Note: Confidence intervals and hypothesis testing are closely related and describe the same things in
different ways. Both are widely used in science.

Causal Inference
Causal inference is used to investigate if something causes another thing.

For example: Does rain make plants grow?

Note: Good experimental design is often difficult to achieve because of ethical concerns or other
practical reasons.

Prediction
Predictions about future events are called forecasts. Not all predictions are about the future.

Some predictions can be about something else that is unknown, even if it is not in the future.

Explanation
Making conclusions about causality should be done carefully.
Population and Samples
Population: Everything in the group that we want to learn about.

Sample: A part of the population.

Parameters and Statistics


Parameter: A number that describes something about the whole population.

Sample statistic: A number that describes something about the sample.

Sample statistics gives us estimates for parameters.

Some Important Examples

Parameter Sample statistic

Mean Sample mean

Median Sample median

Different Types of Sampling Methods


Random Sampling
A random sample is where every member of the population has an equal chance to be chosen

Note: Every other sampling method is compared to how close it is to a random sample - the closer,
the better.

Convenience Sampling
A convenience sample is where the participants that are the easiest to reach are chosen.

Systematic Sampling
A systematic sample is where the participants are chosen by some regular system.

For example:

* The first 30 people in a queue

* Every third on a list


Stratified Sampling
A stratified sample is where the population is split into smaller groups called 'strata'.

The 'strata' can, for example, be based on demographics, like:

* Different age groups

* Professions

Clustered Sampling
A clustered sample is where the population is split into smaller groups called 'clusters'.
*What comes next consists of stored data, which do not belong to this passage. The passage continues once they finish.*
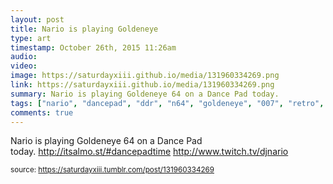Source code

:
 ```yaml
---
layout: post
title: Nario is playing Goldeneye
type: art
timestamp: October 26th, 2015 11:26am
audio: 
video: 
image: https://saturdayxiii.github.io/media/131960334269.png
link: https://saturdayxiii.github.io/media/131960334269.png
summary: Nario is playing Goldeneye 64 on a Dance Pad today.
tags: ["nario", "dancepad", "ddr", "n64", "goldeneye", "007", "retro", "game", "stream", "live", "twitch", "art"]
comments: true
---
```


Nario is playing Goldeneye 64 on a Dance Pad today. <a href="http://itsalmo.st/#dancepadtime" target="_blank">http://itsalmo.st/#dancepadtime</a>
<a href="http://www.twitch.tv/djnario" target="_blank">http://www.twitch.tv/djnario</a><br/>
 
  
<small>source: https://saturdayxiii.tumblr.com/post/131960334269</small>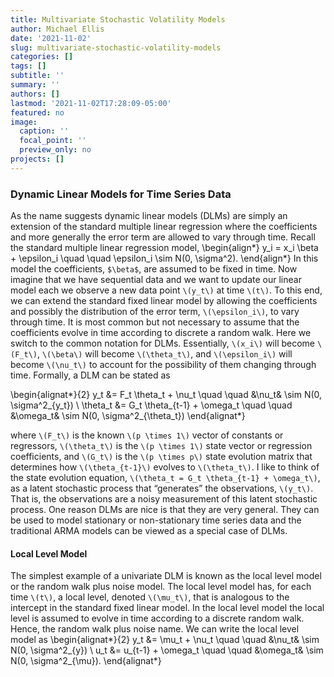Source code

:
```yaml
---
title: Multivariate Stochastic Volatility Models
author: Michael Ellis
date: '2021-11-02'
slug: multivariate-stochastic-volatility-models
categories: []
tags: []
subtitle: ''
summary: ''
authors: []
lastmod: '2021-11-02T17:28:09-05:00'
featured: no
image:
  caption: ''
  focal_point: ''
  preview_only: no
projects: []
---
```


### Dynamic Linear Models for Time Series Data
As the name suggests dynamic linear models (DLMs) are simply an extension of the standard multiple linear regression where the coefficients and more generally the error term are allowed to vary through time. Recall the standard multiple linear regression model,
\begin{align*}
y_i = x_i \beta + \epsilon_i \quad \quad \epsilon_i \sim N(0, \sigma^2).
\end{align*}
In this model the coefficients, `$\beta$`, are assumed to be fixed in time. Now imagine that we have sequential data and we want to update our linear model each we observe a new data point `\(y_t\)` at time `\(t\)`. To this end, we can extend the standard fixed linear model by allowing the coefficients and possibly the distribution of the error term, `\(\epsilon_i\)`, to vary through time. It is most common but not necessary to assume that the coefficients evolve in time according to discrete a random walk. Here we switch to the common notation for DLMs. Essentially, `\(x_i\)` will become `\(F_t\)`, `\(\beta\)` will become `\(\theta_t\)`, and `\(\epsilon_i\)` will become `\(\nu_t\)` to account for the possibility of them changing through time. Formally, a DLM can be stated as

\begin{alignat*}{2}
y_t &= F_t \theta_t + \nu_t \quad \quad &\nu_t& \sim N(0, \sigma^2_{y_t}) \\
\theta_t &= G_t \theta_{t-1} + \omega_t \quad \quad &\omega_t& \sim N(0, \sigma^2_{\theta_t})
\end{alignat*}

where `\(F_t\)` is the known `\(p \times 1\)` vector of constants or regressors, `\(\theta_t\)` is the `\(p \times 1\)` state vector or regression coefficients, and `\(G_t\)` is the `\(p \times p\)` state evolution matrix that determines how `\(\theta_{t-1}\)` evolves to `\(\theta_t\)`. I like to think of the state evolution equation, `\(\theta_t = G_t \theta_{t-1} + \omega_t\)`, as a latent stochastic process that “generates” the observations, `\(y_t\)`. That is, the observations are a noisy measurement of this latent stochastic process. One reason DLMs are nice is that they are very general. They can be used to model stationary or non-stationary time series data and the traditional ARMA models can be viewed as a special case of DLMs.

#### Local Level Model
The simplest example of a univariate DLM is known as the local level model or the random walk plus noise model. The local level model has, for each time `\(t\)`, a local level, denoted `\(\mu_t\)`, that is analogous to the intercept in the standard fixed linear model. In the local level model the local level is assumed to evolve in time according to a discrete random walk. Hence, the random walk plus noise name. We can write the local level model as
\begin{alignat*}{2}
y_t &= \mu_t + \nu_t \quad \quad &\nu_t& \sim N(0, \sigma^2_{y}) \\
u_t &= u_{t-1} + \omega_t \quad \quad &\omega_t& \sim N(0, \sigma^2_{\mu}).
\end{alignat*}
The clusters are usually natural, like different cities in a country.

Different types of data


Qualitative Data
Information about something that can be sorted into different categories that can't be described
directly by numbers. With categorical data we can calculate statistics like proportions.

Examples:

* Brands

* Nationality

Quantitative Data
Information about something that is described by numbers. With numerical data we can calculate
statistics like the average.

Examples:

* Income

* Age
Measurement Levels
Nominal Level
Categories (qualitative data) without any order.

Examples:

* Brand names

* Countries

Ordinal level
Categories that can be ordered (from low to high), but the precise "distance" between each is not
meaningful.

Examples:

* Letter grade scales from F to A

* Military ranks

Interval Level
Data that can be ordered and the distance between them is objectively meaningful. But there is no
natural 0-value where the scale originates.

Examples:

* Years in a calendar

* Temperature measured in Fahrenheit

Ratio Level
Data that can be ordered and there is a consistent and meaningful distance between them. And it
also has a natural 0-value.

Examples:

* Money
* Age

Statistics - Descriptive Statistics

Key Features to Describe about Data


The Center of the Data
The center of the data is where most of the values are concentrated.
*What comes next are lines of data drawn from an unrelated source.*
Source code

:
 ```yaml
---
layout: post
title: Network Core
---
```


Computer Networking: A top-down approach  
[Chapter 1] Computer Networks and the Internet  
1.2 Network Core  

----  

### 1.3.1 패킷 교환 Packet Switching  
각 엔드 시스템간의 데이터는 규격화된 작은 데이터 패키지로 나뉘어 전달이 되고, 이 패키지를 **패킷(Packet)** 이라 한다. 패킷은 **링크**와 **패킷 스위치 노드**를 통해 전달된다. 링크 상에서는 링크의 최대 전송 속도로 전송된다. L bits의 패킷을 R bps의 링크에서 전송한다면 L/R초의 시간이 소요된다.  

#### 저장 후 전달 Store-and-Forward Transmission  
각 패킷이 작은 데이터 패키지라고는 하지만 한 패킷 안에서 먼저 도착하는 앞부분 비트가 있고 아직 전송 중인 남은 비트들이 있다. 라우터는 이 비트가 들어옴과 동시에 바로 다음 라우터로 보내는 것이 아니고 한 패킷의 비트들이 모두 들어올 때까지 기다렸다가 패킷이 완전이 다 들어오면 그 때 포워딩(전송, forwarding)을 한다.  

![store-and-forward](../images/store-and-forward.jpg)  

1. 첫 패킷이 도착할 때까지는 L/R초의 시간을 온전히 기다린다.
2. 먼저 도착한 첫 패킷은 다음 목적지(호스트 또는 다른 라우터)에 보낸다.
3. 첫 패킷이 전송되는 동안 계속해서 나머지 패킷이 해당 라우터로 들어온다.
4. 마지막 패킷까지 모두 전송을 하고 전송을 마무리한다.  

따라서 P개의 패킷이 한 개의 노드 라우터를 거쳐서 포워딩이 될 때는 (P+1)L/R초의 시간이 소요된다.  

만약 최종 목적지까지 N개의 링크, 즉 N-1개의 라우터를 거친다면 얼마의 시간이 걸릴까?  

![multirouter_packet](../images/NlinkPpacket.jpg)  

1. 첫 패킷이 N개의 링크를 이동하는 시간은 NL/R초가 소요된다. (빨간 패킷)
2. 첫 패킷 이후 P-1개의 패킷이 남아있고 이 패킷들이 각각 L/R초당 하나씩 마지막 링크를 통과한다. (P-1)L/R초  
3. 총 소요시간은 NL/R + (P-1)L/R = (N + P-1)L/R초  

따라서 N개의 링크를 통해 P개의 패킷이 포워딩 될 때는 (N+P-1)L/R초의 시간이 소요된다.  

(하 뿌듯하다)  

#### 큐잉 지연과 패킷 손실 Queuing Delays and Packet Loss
Different kinds of averages, like mean, median and mode, are measures of the center.

The Variation of the Data


The variation of the data is how spread out the data are around the center.

Statistics like standard deviation, range and quartiles are measures of variation.

The Shape of the Data


The shape of the data can refer to the how the data are bunched up on either side of the
center.
Statistics like skew describe if the right or left side of the center is bigger. Skew is one type
of shape parameters.

Frequency Tables
One typical of presenting data is with frequency tables.
A frequency table counts and orders data into a table. Typically, the data will need to be
sorted into intervals.

Visualizing Data
Different types of graphs are used for different kinds of data. For example:
* Pie charts for qualitative data
* Histograms for quantitative data

* Scatter plots for bivariate data


* box plots show where the quartiles are.

Average
The Center of the Data
The center of the data is where most of the values in the data are located.
There are different types of averages. The most commonly used are:
* Mean
* Median
* Mode

Note: In statistics, averages are often referred to as 'measures of central tendency'.

Mean
The mean is the sum of all the values in the data divided by the total number of values in
the data.

Calculating the Mean


You can calculate the mean for both the population and the sample.

Calculating the population mean (μ) and sample mean (x) is done with this
formula:
Calculation with Programming

Median
The median is the middle value in a data set ordered from low to high. The
median is a type of average value, which describes where the center of the data
is located.
Finding the Median with Programming

Mode
The mode is the value(s) that appears most often in the data.

A distribution of values with only one mode is called unimodal.

A distribution of values with two modes is called bimodal. In general, a


distribution with more than one mode is called multimodal.

Finding the Mode with Programming


Variation-
Variation is a measure of how spread out the data is around the center of the
data.

There are different measures of variation. The most commonly used are:

• Range
• Quartiles and Percentiles
• Interquartile Range
• Standard Deviation

Range
The range is the difference between the smallest and the largest value of the
data.
Calculating the Range with Programming

Quartiles and Percentiles


Quartiles and percentiles are both types of quantiles.

Quartiles
Quartiles are values that separate the data into four equal parts.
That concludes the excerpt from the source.